Context is the most important factor in GRC and most companies get it wrong. Context must be considered throughout and is specific to your organisation. There is no short cut to understanding context.
OCEG provides a model for looking at context and we can break context down into four areas:
- External Context
- Internal Context
The external context is about understanding (and where possible influencing) the external business context in which the organisation operates. These can include industry, market, technology, societal, regulatory and geopolitical factors. The external context is always changing and while you can’t control these factors, you might have some influence (others might also have influence).

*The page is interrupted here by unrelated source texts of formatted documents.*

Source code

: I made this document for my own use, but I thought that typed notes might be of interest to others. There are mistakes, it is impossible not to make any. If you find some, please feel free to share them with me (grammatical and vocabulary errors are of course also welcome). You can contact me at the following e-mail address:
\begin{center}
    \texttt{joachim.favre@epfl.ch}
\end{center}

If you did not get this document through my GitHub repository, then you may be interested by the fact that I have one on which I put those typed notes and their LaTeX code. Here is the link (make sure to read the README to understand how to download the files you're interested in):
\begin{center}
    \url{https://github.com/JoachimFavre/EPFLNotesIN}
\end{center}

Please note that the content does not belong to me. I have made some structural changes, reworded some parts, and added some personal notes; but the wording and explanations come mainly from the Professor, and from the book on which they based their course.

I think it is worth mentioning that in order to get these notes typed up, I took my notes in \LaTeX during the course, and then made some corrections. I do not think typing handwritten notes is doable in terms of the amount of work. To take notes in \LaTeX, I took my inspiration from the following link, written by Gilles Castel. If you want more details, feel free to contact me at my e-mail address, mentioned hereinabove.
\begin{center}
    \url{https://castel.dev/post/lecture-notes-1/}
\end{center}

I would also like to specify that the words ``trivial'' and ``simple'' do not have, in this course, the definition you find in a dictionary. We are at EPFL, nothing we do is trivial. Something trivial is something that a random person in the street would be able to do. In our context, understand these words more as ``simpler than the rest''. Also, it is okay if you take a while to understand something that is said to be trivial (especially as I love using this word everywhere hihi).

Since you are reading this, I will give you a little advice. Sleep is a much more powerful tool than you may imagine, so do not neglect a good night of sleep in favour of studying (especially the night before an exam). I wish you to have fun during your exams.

As an example societal forces are currently pushing the obesity debate, with the press suggesting obesity has become the ‘norm’. Organisations which are aware of the external context may seek to avoid these unpopular topics, use them as an opportunity developing ‘healthy’ products or services or seek to influence opinion through education.

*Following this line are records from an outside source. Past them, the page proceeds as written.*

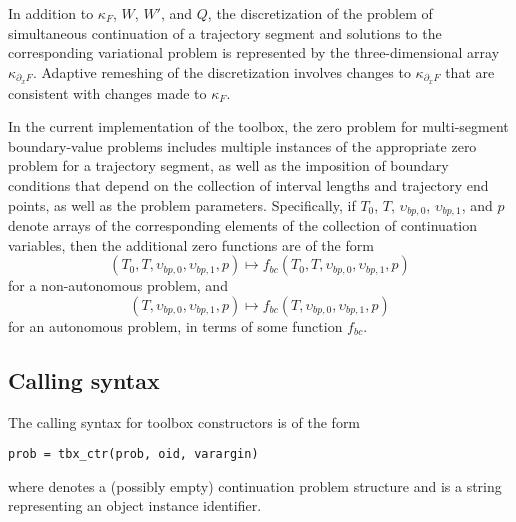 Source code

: In addition to $\kappa_F$, $W$, $W'$, and $Q$, the discretization of the problem of simultaneous continuation of a trajectory segment and solutions to the corresponding variational problem is represented by the three-dimensional array $\kappa_{\partial_x F}$. Adaptive remeshing of the discretization involves changes to $\kappa_{\partial_x F}$ that are consistent with changes made to $\kappa_F$.

In the current implementation of the  toolbox, the zero problem for multi-segment boundary-value problems includes multiple instances of the appropriate zero problem for a trajectory segment, as well as the imposition of boundary conditions that depend on the collection of interval lengths and trajectory end points, as well as the problem parameters. Specifically, if $T_0$, $T$, $\upsilon_{bp,0}$, $\upsilon_{bp,1}$, and $p$ denote arrays of the corresponding elements of the collection of continuation variables, then the additional zero functions are of the form
\begin{equation}
\left(T_0,T,\upsilon_{bp,0},\upsilon_{bp,1},p\right)\mapsto f_{bc}\left(T_0,T,\upsilon_{bp,0},\upsilon_{bp,1},p\right)
\end{equation}
for a non-autonomous problem, and
\begin{equation}
\left(T,\upsilon_{bp,0},\upsilon_{bp,1},p\right)\mapsto f_{bc}\left(T,\upsilon_{bp,0},\upsilon_{bp,1},p\right)
\end{equation}
for an autonomous problem, in terms of some function $f_{bc}$.

\subsection{Calling syntax}
The calling syntax for toolbox constructors is of the form
\begin{lstlisting}[language=coco-highlight]
prob = tbx_ctr(prob, oid, varargin)
\end{lstlisting}
where  denotes a (possibly empty) continuation problem structure and  is a string representing an object instance identifier.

The internal context is understanding how the business is organised, who is responsible for what, how the business interacts and what processes and technology are in place. The key here is to understand the relationships between internal processes and what makes a difference. Any approach to GRC must fit with the internal context, you can choose to challenge the status quo but cant control everything.
Culture is the values, beliefs and behaviors of an entity. This includes the culture around ethics, risk, governance and workforce. Culture less about words and more about actions, continual and consistent behavior to meet the intent is really important. Enunciating the organizations values to all stakeholders is also important to avoid surprises.

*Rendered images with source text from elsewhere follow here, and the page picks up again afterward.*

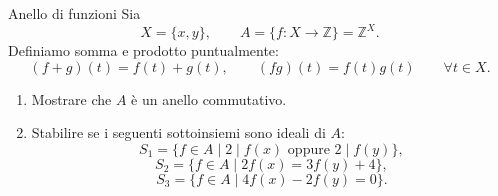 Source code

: \documentclass[a4paper]{article}
\begin{document}
\begin{radioactive}
\begin{snippetexercise}{Anello di funzioni}
    Sia
    \[
        X=\{x,y\},
        \qquad
        A=\{f\colon X\to\mathbb{Z}\}=\mathbb{Z}^X.
    \]
    Definiamo somma e prodotto puntualmente:
    \[
        (f+g)(t)=f(t)+g(t),
        \qquad
        (fg)(t)=f(t)g(t)
        \qquad
        \forall t\in X.
    \]

    \begin{enumerate}
        \item Mostrare che \(A\) è un anello commutativo.
        \item Stabilire se i seguenti sottoinsiemi sono ideali di \(A\):
        \[
            S_1=\{f\in A\mid 2\mid f(x) \text{ oppure } 2\mid f(y)\},
        \]
        \[
            S_2=\{f\in A\mid 2f(x)=3f(y)+4\},
        \]
        \[
            S_3=\{f\in A\mid 4f(x)-2f(y)=0\}.
        \]
    \end{enumerate}
\end{snippetexercise}
\end{radioactive}
\end{document}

There is a Berkshire based IT software company who’s office was a converted barn in the country. A beautiful surrounding but had a problem with rats. The management choose to employ an exterminator, however a significant portion of the workforce were against cruelty to animals and actively prevented the exterminator from attending site. In this case the management needs to understand and decide their stance. Whether to use potentially more costly/less effective humane methods or whether to clearly explain to those members of staff the companies stance.
The last part of context is the objective, however before we can define the company objective we must define the vision and mission statement. A lot of people struggle with the concept. they have an objective in mind and try to make the statement fit. Apple’s mission statement is “To produce high-quality, low cost, easy to use products that incorporate high technology for the individual.”. That statement doesn’t say ‘make a new computer’, or ‘make a phone’, it’s a pure example of ‘why’ they do what they do.
Define and clearly state the mission, vision and values. Define the objectives which align and measure your performance towards the objective. Work out your risk capacity, tolerance and appetite and then commit and communicate that to your stakeholders.